Hi Sean,
Yes, t_check() sets T as NULL if no transaction is matched, but the
reply_received() function (that calls t_check), if T was set to NULL
will go to "not_found" label and set T to T_UNDEFINED.
Do you agree on this? if so, we can start working in adding some more
debug logs to see where the problem is.
Regards,
Bogdan
Sean O'Donnell wrote:
Hi all,
I’m using openser as a call distributor/proxy between a soft-switch/SBC and
voicemail platform. I’m seeing a problem with openser in that it is sometimes
cancels an in-progress call (fr_inv_timer firing) because it didn’t match the
200/OK with the call.
After some investigation, I noticed that this was happening after a missing ACK
on a previous call caused the voicemail platform to retransmit 200/OK responses
beyond the TM wt_timer expiration, which in turn left several openser child
processes (those that received a 200 after wt_timer expiration) in a state such
that they might not properly match transactions on subsequent calls.
My setup:
I have openser 1.2.0 operating on a linux box with two network interfaces, with
one interface (call it the outside interface) taking incoming calls from the
soft-switch, and the other (inside) connected to the VM platform. I have
openser configured to use both interfaces (see config below) and the TM wt_timer
set to 5 seconds (default). As this is a voicemail system, all of the call
traffic is inbound from the soft-switch. Given the traffic flow, for the most
part the openser child processes servicing the inside interface are handling
responses (180,183,200) from the VM platform.
Call scenario:
When an INVITE arrives from the soft-switch, openser forwards it to the VM
platform. The VM platform responds with a 180 and then a 200. I've noticed
several instances where the soft-switch did not respond with an ACK. This
caused the VM platform to retransmit the 200 several times over a 10 second
period. These were absorbed correctly by openser for the duration of wt_timer.

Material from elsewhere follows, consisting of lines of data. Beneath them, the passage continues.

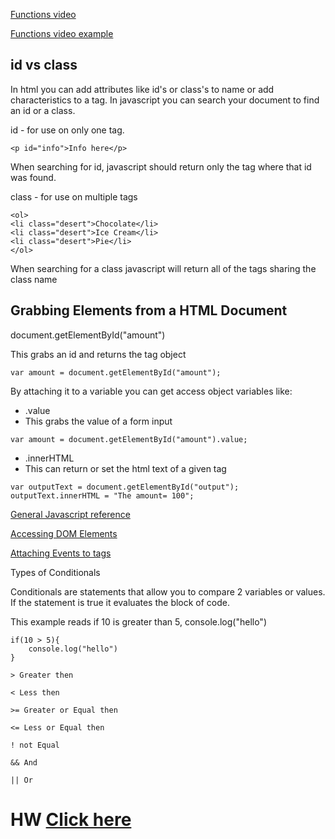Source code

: [Functions video](https://vimeo.com/232525036)

[Functions video example](https://github.com/zevenrodriguez/CIM540-640/blob/master/week2/examples/functionVideo.html)

## id vs class

In html you can add attributes like id's or class's to name or add characteristics to a tag. In javascript you can search your document to find an id or a class. 

id - for use on only one tag.

``` <p id="info">Info here</p> ```

When searching for id, javascript should return only the tag where that id was found.

class - for use on multiple tags

```
<ol>
<li class="desert">Chocolate</li>
<li class="desert">Ice Cream</li>
<li class="desert">Pie</li>
</ol>

```

When searching for a class javascript will return all of the tags sharing the class name


## Grabbing Elements from a HTML Document

document.getElementById("amount")

This grabs an id and returns the tag object

``` var amount = document.getElementById("amount"); ```

By attaching it to a variable you can get access object variables like:

* .value
 * This grabs the value of a form input
 ``` 
var amount = document.getElementById("amount").value;
```
 
* .innerHTML
 * This can return or set the html text of a given tag


``` 
var outputText = document.getElementById("output");
outputText.innerHTML = "The amount= 100";

```

[General Javascript reference](https://www.w3schools.com/jsref/default.asp)

[Accessing DOM Elements](https://www.w3schools.com/js/js_htmldom_elements.asp)


[Attaching Events to tags](https://www.w3schools.com/jsref/dom_obj_event.asp)


Types of Conditionals

Conditionals are statements that allow you to compare 2 variables or values. If the statement is true it evaluates the block of code.


This example reads if 10 is greater than 5, console.log("hello")
```
if(10 > 5){
    console.log("hello")
}
```
```
> Greater then

< Less then

>= Greater or Equal then

<= Less or Equal then

! not Equal

&& And

|| Or

```
# HW [Click here](https://github.com/zevenrodriguez/CIM540-640/blob/master/hw.md)
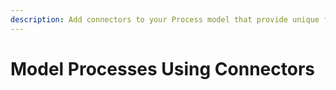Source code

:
```yaml
---
description: Add connectors to your Process model that provide unique functions.
---
```


# Model Processes Using Connectors

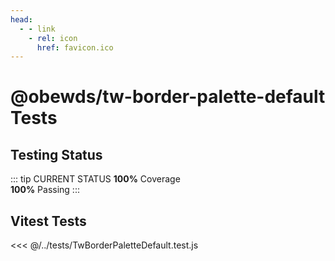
 ```yaml
---
head:
  - - link
    - rel: icon
      href: favicon.ico
---
```





# @obewds/tw-border-palette-default Tests



## Testing Status

::: tip CURRENT STATUS
**100%** Coverage  
**100%** Passing
:::



## Vitest Tests

<<< @/../tests/TwBorderPaletteDefault.test.js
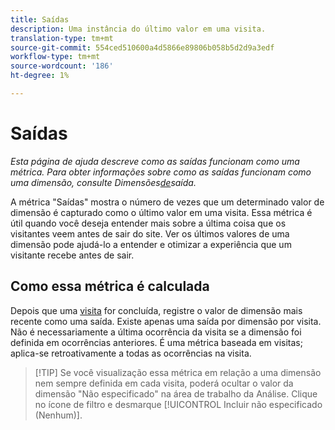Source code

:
 ```yaml
---
title: Saídas
description: Uma instância do último valor em uma visita.
translation-type: tm+mt
source-git-commit: 554ced510600a4d5866e89806b058b5d2d9a3edf
workflow-type: tm+mt
source-wordcount: '186'
ht-degree: 1%

---
```



# Saídas

*Esta página de ajuda descreve como as saídas funcionam como uma métrica. Para obter informações sobre como as saídas funcionam como uma dimensão, consulte Dimensões[de](../dimensions/exit-dimensions.md)saída.*

A métrica &quot;Saídas&quot; mostra o número de vezes que um determinado valor de dimensão é capturado como o último valor em uma visita. Essa métrica é útil quando você deseja entender mais sobre a última coisa que os visitantes veem antes de sair do site. Ver os últimos valores de uma dimensão pode ajudá-lo a entender e otimizar a experiência que um visitante recebe antes de sair.

## Como essa métrica é calculada

Depois que uma [visita](visits.md) for concluída, registre o valor de dimensão mais recente como uma saída. Existe apenas uma saída por dimensão por visita. Não é necessariamente a última ocorrência da visita se a dimensão foi definida em ocorrências anteriores. É uma métrica baseada em visitas; aplica-se retroativamente a todas as ocorrências na visita.

>[!TIP] Se você visualização essa métrica em relação a uma dimensão nem sempre definida em cada visita, poderá ocultar o valor da dimensão &quot;Não especificado&quot; na área de trabalho da Análise. Clique no ícone de filtro e desmarque [!UICONTROL Incluir não especificado (Nenhum)].
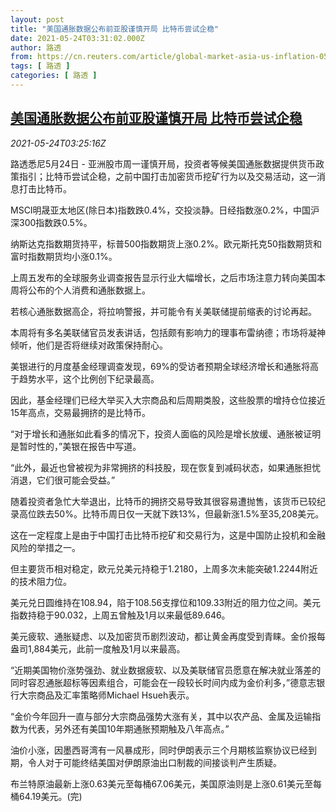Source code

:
 ```yaml
---
layout: post
title: "美国通胀数据公布前亚股谨慎开局 比特币尝试企稳"
date: 2021-05-24T03:31:02.000Z
author: 路透
from: https://cn.reuters.com/article/global-market-asia-us-inflation-0524-idCNKCS2D506G
tags: [ 路透 ]
categories: [ 路透 ]
---
```

<!--1621827062000-->
[美国通胀数据公布前亚股谨慎开局 比特币尝试企稳](https://cn.reuters.com/article/global-market-asia-us-inflation-0524-idCNKCS2D506G)
------

<div>
<div><i>2021-05-24T03:25:16Z</i></div><p>路透悉尼5月24日 - 亚洲股市周一谨慎开局，投资者等候美国通胀数据提供货币政策指引；比特币尝试企稳，之前中国打击加密货币挖矿行为以及交易活动，这一消息打击比特币。</p><p>MSCI明晟亚太地区(除日本)指数跌0.4%，交投淡静。日经指数涨0.2%，中国沪深300指数跌0.5%。</p><p>纳斯达克指数期货持平，标普500指数期货上涨0.2%。欧元斯托克50指数期货和富时指数期货均小涨0.1%。</p><p>上周五发布的全球服务业调查报告显示行业大幅增长，之后市场注意力转向美国本周将公布的个人消费和通胀数据上。</p><p>若核心通胀数据高企，将拉响警报，并可能令有关美联储提前缩表的讨论再起。</p><p>本周将有多名美联储官员发表讲话，包括颇有影响力的理事布雷纳德；市场将凝神倾听，他们是否将继续对政策保持耐心。</p><p>美银进行的月度基金经理调查发现，69%的受访者预期全球经济增长和通胀将高于趋势水平，这个比例创下纪录最高。</p><p>因此，基金经理们已经大举买入大宗商品和后周期类股，这些股票的增持仓位接近15年高点，交易最拥挤的是比特币。</p><p>“对于增长和通胀如此看多的情况下，投资人面临的风险是增长放缓、通胀被证明是暂时性的，”美银在报告中写道。</p><p>“此外，最近也曾被视为非常拥挤的科技股，现在恢复到减码状态，如果通胀担忧消退，它们很可能会受益。”</p><p>随着投资者急忙大举退出，比特币的拥挤交易导致其很容易遭抛售，该货币已较纪录高位跌去50%。比特币周日仅一天就下跌13%，但最新涨1.5%至35,208美元。</p><p>这在一定程度上是由于中国打击比特币挖矿和交易行为，这是中国防止投机和金融风险的举措之一。</p><p>但主要货币相对稳定，欧元兑美元持稳于1.2180，上周多次未能突破1.2244附近的技术阻力位。</p><p>美元兑日圆维持在108.94，陷于108.56支撑位和109.33附近的阻力位之间。美元指数持稳于90.032，上周五曾触及1月以来最低89.646。</p><p>美元疲软、通胀疑虑、以及加密货币剧烈波动，都让黄金再度受到青睐。金价报每盎司1,884美元，此前一度触及1月以来最高。</p><p>“近期美国物价涨势强劲、就业数据疲软、以及美联储官员愿意在解决就业落差的同时容忍通胀超标等因素组合，可能会在一段较长时间内成为金价利多，”德意志银行大宗商品及汇率策略师Michael Hsueh表示。</p><p>“金价今年回升一直与部分大宗商品强势大涨有关，其中以农产品、金属及运输指数为代表，另外还有美国10年期通胀预期触及八年高点。”</p><p>油价小涨，因墨西哥湾有一风暴成形，同时伊朗表示三个月期核监察协议已经到期，令人对于可能终结美国对伊朗原油出口制裁的间接谈判产生质疑。</p><p>布兰特原油最新上涨0.63美元至每桶67.06美元，美国原油则是上涨0.61美元至每桶64.19美元。(完)</p>
</div>

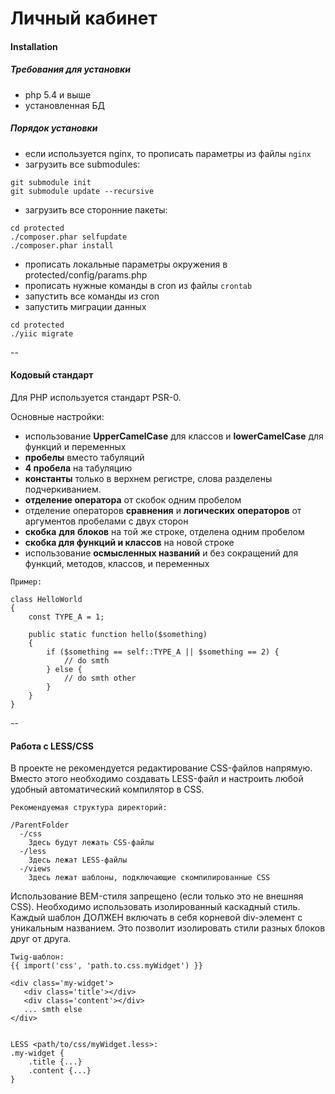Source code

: # Личный кабинет

#### Installation
##### Требования для установки
- php 5.4 и выше
- установленная БД

##### Порядок установки
- если используется nginx, то прописать параметры из файлы ```nginx```
- загрузить все submodules:
```
git submodule init
git submodule update --recursive
```
- загрузить все сторонние пакеты:
```
cd protected
./composer.phar selfupdate
./composer.phar install
```
- прописать локальные параметры окружения в protected/config/params.php
- прописать нужные команды в cron из файлы ```crontab```
- запустить все команды из cron
- запустить миграции данных
```
cd protected
./yiic migrate
```

--

#### Кодовый стандарт
Для PHP используется стандарт PSR-0.

Основные настройки:
- использование **UpperCamelCase** для классов и **lowerCamelCase** для функций и переменных
- **пробелы** вместо табуляций
- **4 пробела** на табуляцию
- **константы** только в верхнем регистре, слова разделены подчеркиванием.
- **отделение оператора** от скобок одним пробелом
- отделение операторов **сравнения** и **логических** **операторов** от аргументов пробелами с двух сторон
- **скобка** **для** **блоков** на той же строке, отделена одним пробелом
- **скобка для функций и классов** на новой строке
- использование **осмысленных названий** и без сокращений для функций, методов, классов, и переменных

```
Пример:

class HelloWorld
{
    const TYPE_A = 1;

    public static function hello($something)
    {
        if ($something == self::TYPE_A || $something == 2) {
            // do smth
        } else {
            // do smth other
        }
    }
}
```

--

#### Работа с LESS/CSS

В проекте не рекомендуется редактирование CSS-файлов напрямую.
Вместо этого необходимо создавать LESS-файл и настроить любой удобный автоматический компилятор в CSS.
```
Рекомендуемая структура директорий:

/ParentFolder
  -/css
    Здесь будут лежать CSS-файлы
  -/less
    Здесь лежат LESS-файлы
  -/views
    Здесь лежат шаблоны, подключающие скомпилированные CSS
```

Использование BEM-стиля запрещено (если только это не внешняя CSS).
Необходимо использовать изолированный каскадный стиль.
Каждый шаблон ДОЛЖЕН включать в себя корневой div-элемент с уникальным названием.
Это позволит изолировать стили разных блоков друг от друга.
```
Twig-шаблон:
{{ import('css', 'path.to.css.myWidget') }}

<div class='my-widget'>
   <div class='title'></div>
   <div class='content'></div>
   ... smth else
</div>


LESS <path/to/css/myWidget.less>:
.my-widget {
    .title {...}
    .content {...}
}
```

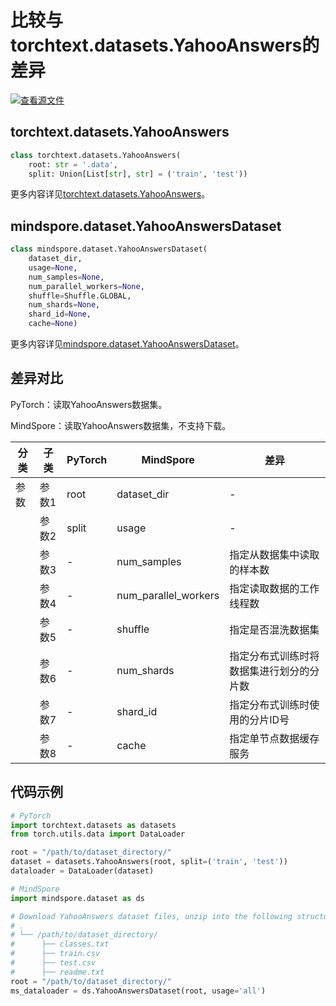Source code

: # 比较与torchtext.datasets.YahooAnswers的差异

[![查看源文件](https://mindspore-website.obs.cn-north-4.myhuaweicloud.com/website-images/r2.1/resource/_static/logo_source.svg)](https://gitee.com/mindspore/docs/blob/r2.1/docs/mindspore/source_zh_cn/note/api_mapping/pytorch_diff/YahooAnswers.md)

## torchtext.datasets.YahooAnswers

```python
class torchtext.datasets.YahooAnswers(
    root: str = '.data',
    split: Union[List[str], str] = ('train', 'test'))
```

更多内容详见[torchtext.datasets.YahooAnswers](https://pytorch.org/text/0.9.0/datasets.html#yahooanswers)。

## mindspore.dataset.YahooAnswersDataset

```python
class mindspore.dataset.YahooAnswersDataset(
    dataset_dir,
    usage=None,
    num_samples=None,
    num_parallel_workers=None,
    shuffle=Shuffle.GLOBAL,
    num_shards=None,
    shard_id=None,
    cache=None)
```

更多内容详见[mindspore.dataset.YahooAnswersDataset](https://mindspore.cn/docs/zh-CN/r2.1/api_python/dataset/mindspore.dataset.YahooAnswersDataset.html#mindspore.dataset.YahooAnswersDataset)。

## 差异对比

PyTorch：读取YahooAnswers数据集。

MindSpore：读取YahooAnswers数据集，不支持下载。

| 分类 | 子类 |PyTorch | MindSpore | 差异 |
| --- | ---   | ---   | ---        |---  |
|参数 | 参数1 | root    | dataset_dir    | - |
|     | 参数2 | split      | usage    |- |
|     | 参数3 | -    | num_samples | 指定从数据集中读取的样本数 |
|     | 参数4 | -    | num_parallel_workers | 指定读取数据的工作线程数 |
|     | 参数5 | -    | shuffle  | 指定是否混洗数据集 |
|     | 参数6 | -    | num_shards | 指定分布式训练时将数据集进行划分的分片数 |
|     | 参数7 | -    | shard_id | 指定分布式训练时使用的分片ID号 |
|     | 参数8 | -    | cache | 指定单节点数据缓存服务 |

## 代码示例

```python
# PyTorch
import torchtext.datasets as datasets
from torch.utils.data import DataLoader

root = "/path/to/dataset_directory/"
dataset = datasets.YahooAnswers(root, split=('train', 'test'))
dataloader = DataLoader(dataset)

# MindSpore
import mindspore.dataset as ds

# Download YahooAnswers dataset files, unzip into the following structure
# .
# └── /path/to/dataset_directory/
#      ├── classes.txt
#      ├── train.csv
#      ├── test.csv
#      ├── readme.txt
root = "/path/to/dataset_directory/"
ms_dataloader = ds.YahooAnswersDataset(root, usage='all')
```

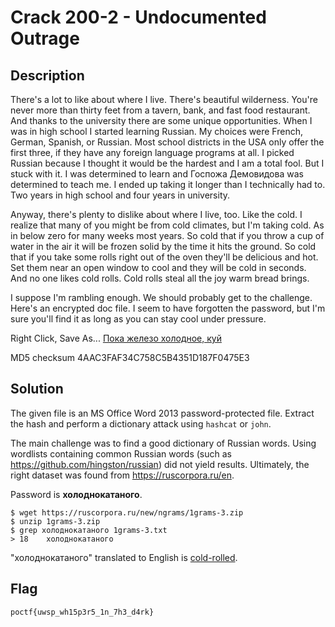 # Crack 200-2 - Undocumented Outrage
## Description
There's a lot to like about where I live. There's beautiful wilderness. You're never more than thirty feet from a tavern, bank, and fast food restaurant. And thanks to the university there are some unique opportunities. When I was in high school I started learning Russian. My choices were French, German, Spanish, or Russian. Most school districts in the USA only offer the first three, if they have any foreign language programs at all. I picked Russian because I thought it would be the hardest and I am a total fool. But I stuck with it. I was determined to learn and Госпожа Демовидова was determined to teach me. I ended up taking it longer than I technically had to. Two years in high school and four years in university.

Anyway, there's plenty to dislike about where I live, too. Like the cold. I realize that many of you might be from cold climates, but I'm taking cold. As in below zero for many weeks most years. So cold that if you throw a cup of water in the air it will be frozen solid by the time it hits the ground. So cold that if you take some rolls right out of the oven they'll be delicious and hot. Set them near an open window to cool and they will be cold in seconds. And no one likes cold rolls. Cold rolls steal all the joy warm bread brings.

I suppose I'm rambling enough. We should probably get to the challenge. Here's an encrypted doc file. I seem to have forgotten the password, but I'm sure you'll find it as long as you can stay cool under pressure.

Right Click, Save As... [Пока железо холодное, куй](https://pointeroverflowctf.com/static/Crack200-2.docx)

MD5 checksum 4AAC3FAF34C758C5B4351D187F0475E3

## Solution
The given file is an MS Office Word 2013 password-protected file. Extract the hash and perform a dictionary attack using `hashcat` or `john`.

The main challenge was to find a good dictionary of Russian words. Using wordlists containing common Russian words (such as https://github.com/hingston/russian) did not yield results. 
Ultimately, the right dataset was found from https://ruscorpora.ru/en.

Password is **холоднокатаного**.

```
$ wget https://ruscorpora.ru/new/ngrams/1grams-3.zip
$ unzip 1grams-3.zip
$ grep холоднокатаного 1grams-3.txt 
> 18	холоднокатаного
```

"холоднокатаного" translated to English is [cold-rolled](https://www.deepl.com/en/translator#ru/en-us/%D1%85%D0%BE%D0%BB%D0%BE%D0%B4%D0%BD%D0%BE%D0%BA%D0%B0%D1%82%D0%B0%D0%BD%D0%BE%D0%B3%D0%BE).

## Flag
`poctf{uwsp_wh15p3r5_1n_7h3_d4rk}`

After the timer expired, however, each openser child process that received a
retransmitted 200 logged something like this:
4(2715) DEBUG: t_reply_matching: hash 45870 label 727647196 branch 0
4(2715) DEBUG: t_reply_matching: no matching transaction exists
4(2715) DEBUG: t_reply_matching: failure to match a transaction
4(2715) DEBUG: t_check: end=(nil)
When I look at the TM code, the static variable T in t_lookup.c is now NULL for
this child process.
On a subsequent inbound call, the INVITE is passed to the VM correctly, and the
180 transaction matches (causing the fr_inv_timer to be armed). If the 200 is
read by child proc 2715, I see:
4(2715) DEBUG: t_check: start=(nil)
4(2715) DEBUG: t_check: T previously sought and not found
The 200 is forwarded back to the soft-switch, which responds with an ACK. Both
end-points think the call is up, but since openser never matched the 200 with
the call, the fr_inv_timer fires and cancels the call. Basically, child proc
2715 won’t match any transaction after this unless it happens to process a
request.
I think this problem is made worse by the fact that I’m using two network
interfaces, and that the openser children on the inside interface handle (for
the most part) only responses. This problem was touched on here:
http://lists.openser.org/pipermail/users/2007-November/014188.html but I
didn’t see any follow up. Also, I’ve checked openser 1.2.3 and 1.3.1 for
fixes, but I don’t think this has been addressed.
I have a work around, I think, by upping the wt_timer to something like 15
seconds, but I was wondering if there is any scenario in which leaving T=NULL is
desirable.
Thanks in advance
Sean